I knew London quite well and so when the “underground music “ movement stared in the mid sixties I felt that the name of
and underground railway station would be a good name for our band as most
people would have known the name Bakerloo.
So Bakerloo Blues Line became our name.
I was attending Nottingham Art School
whilst playing in Bakerloo, so I also had the idea of including the Bakerloo
tube logo on our album sleeve. 
Please comment each song from your
legendary LP.
A1         
Big Bear Ffolly 
Big Bear Folly a chance for us to show that we were in tune with jazz.
                  
A2         
Bring It on Home       
We loved the Blues and so we paid tribute to our Blues hero’s.
            
A3     
    Driving Bachwards       
Clem’s great talent on show as a classical musician.
            
A4         
Last Blues        
            
More tributes to our Blues Heros.
A5         
Gang Bang             
Jazz Jazz Jazz
B1         
The Worried Feeling    
I enjoyed writing these lyrics and Clem was really soulful on this track. Fabulous blues guitar playing, we were both only 19 year old! Probably my favourite track. Aamazing.
B2         
Son of Moonshine
This was our grand finale live festival
track. Progressive blues rock at its best. One
take only in the studio. Hard to believe isn’t it!! One upon a time.. I completely forgot this
one, only when Repertoire Records released this as a “ bonus“ track on the Bakerloo CD did it come
back to me. Quite interesting, and not too bad for a
single of “The day“.
Where all did Bakerloo played and with
who?
The Bakerloo gig list is on my web site
www.terrypooleretrorocknroll.com
Marquee Club, Wardour, St Soho London, The
Round House, Chalk Farm London…
Some of the bands that were on the same
bill as us at different venues were Free, Pink Fairies, Pink Floyd, Elma
Gantry’s Velvet Opera, Earth (Black Sabbath)Rory Galager, Status Quo, Joe
Cocker and the Grease Band, King Crimson, Love Sculpture, Jethro Tull, Canned
Heat and Led Zepelin.
Any particular stories you would like to
share with us?
Opening the first ever Led Zepplin gig at
the Marquee Club. Bakerloo appeared countless times at the
Marquee Club, so being the opening support act for Led Zepplin seemed like just
another gig. We didn’t think anything of it, as Robert
Plant and John Bonham were from the Midlands like us, and often jammed at
Henry’s Blues House Birmingham were we were also the resident band.

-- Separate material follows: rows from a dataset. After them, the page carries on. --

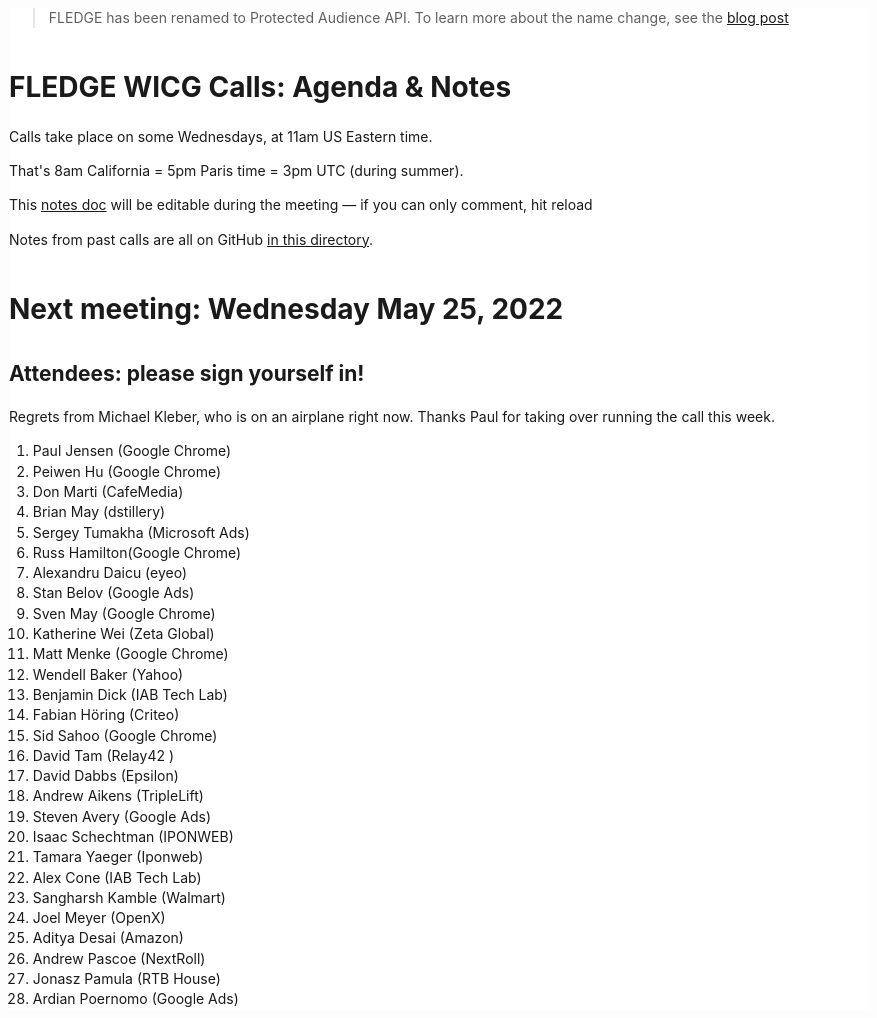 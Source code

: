 > FLEDGE has been renamed to Protected Audience API. To learn more about the name change, see the [blog post](https://privacysandbox.com/intl/en_us/news/protected-audience-api-our-new-name-for-fledge)

# FLEDGE WICG Calls: Agenda & Notes

Calls take place on some Wednesdays, at 11am US Eastern time.

That's 8am California = 5pm Paris time = 3pm UTC (during summer).

This [notes doc](https://docs.google.com/document/d/1Kr0hpfQ_Q1LX1aN00D5k_09yV_a7WE9RSn69nS3nZho/edit#) will be editable during the meeting — if you can only comment, hit reload

Notes from past calls are all on GitHub [in this directory](https://github.com/WICG/turtledove/tree/main/meetings).


# Next meeting: Wednesday May 25, 2022


## Attendees: please sign yourself in!	

Regrets from Michael Kleber, who is on an airplane right now.  Thanks Paul for taking over running the call this week.



1. Paul Jensen (Google Chrome)
2. Peiwen Hu (Google Chrome)
3. Don Marti (CafeMedia)
4. Brian May (dstillery)
5. Sergey Tumakha (Microsoft Ads)
6. Russ Hamilton(Google Chrome)
7. Alexandru Daicu (eyeo)
8. Stan Belov (Google Ads)
9. Sven May (Google Chrome)
10. Katherine Wei (Zeta Global)
11. Matt Menke (Google Chrome)
12. Wendell Baker (Yahoo)
13. Benjamin Dick (IAB Tech Lab)
14. Fabian Höring (Criteo)
15. Sid Sahoo (Google Chrome)
16. David Tam (Relay42 )
17. David Dabbs (Epsilon)
18. Andrew Aikens (TripleLift)
19. Steven Avery (Google Ads)
20. Isaac Schechtman (IPONWEB)
21. Tamara Yaeger (Iponweb)
22. Alex Cone (IAB Tech Lab)
23. Sangharsh Kamble (Walmart)
24. Joel Meyer (OpenX)
25. Aditya Desai (Amazon)
26. Andrew Pascoe (NextRoll)
27. Jonasz Pamula (RTB House)
28. Ardian Poernomo (Google Ads)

What happened next? I know you played bass
for awhile for May Blitz, but you are not on the recording, right?
After Bakerloo disbanded in the summer of
1969 I moved to London and worked and recorded with many musicians and artists
including Robert Palmer, Elkie Brooks, Graham Bond, Ray Russell and Colin
Blunstone (the Zombies) until 1974.
(left to right) Terry Poole, Paul Varley,
Speedy Aquay(front), Keith Bleasby(back), Peter Illingworth.
Sample tracks of this including my own
songs recorded with Clive Johnson are on my website
www.terrypooleretrorocknroll.com
What were you doing in the 70’s and
80’s?
I was working in the Casino Industry in the
Bahamas Paradise Island 1977-1985. I then worked in casinos on Cruise Ships
including the QE2’s last ever World cruise in 2001. Some members of the QE2 Orchestra
discovered my former career in rock music and invited me to play with them on
the Crew Deck when we were in the Port of Bali Indonesia.
An outstanding concert for the crew (1000) under the stars playing songs from the Blues Brothers Movie Soundtrack!!!
What occupies your life these days?
I am still working in the entertainment
industry my other web site www.pokerevening.co.uk. I still play guitar with my mentor Tony
Wille. I have written some “ brand new “ songs
ready to record and place on my Terry Poole
retro site…
Thanks for stopping by. Would you like
to send a message to It’s Psychedelic Baby readers?
I was so very fortunate to have worked with
outstanding musicians and truly wonderfully appreciative audiences.
Psychedelic Baby and it’s Readers are
keeping music “ live “ great!!
Terry Poole
Interview made by Klemen Breznikar / 2012
© Copyright http://psychedelicbaby.blogspot.com/
2012
One Comment
  1. Anonymous

    I worked with Terry in the Bahamas in the '80s,played guitar with him occasionally, spent many long boozy nights in his company,and can say that, not only is he a musician of high repute and renown, but a bloody good bloke to boot!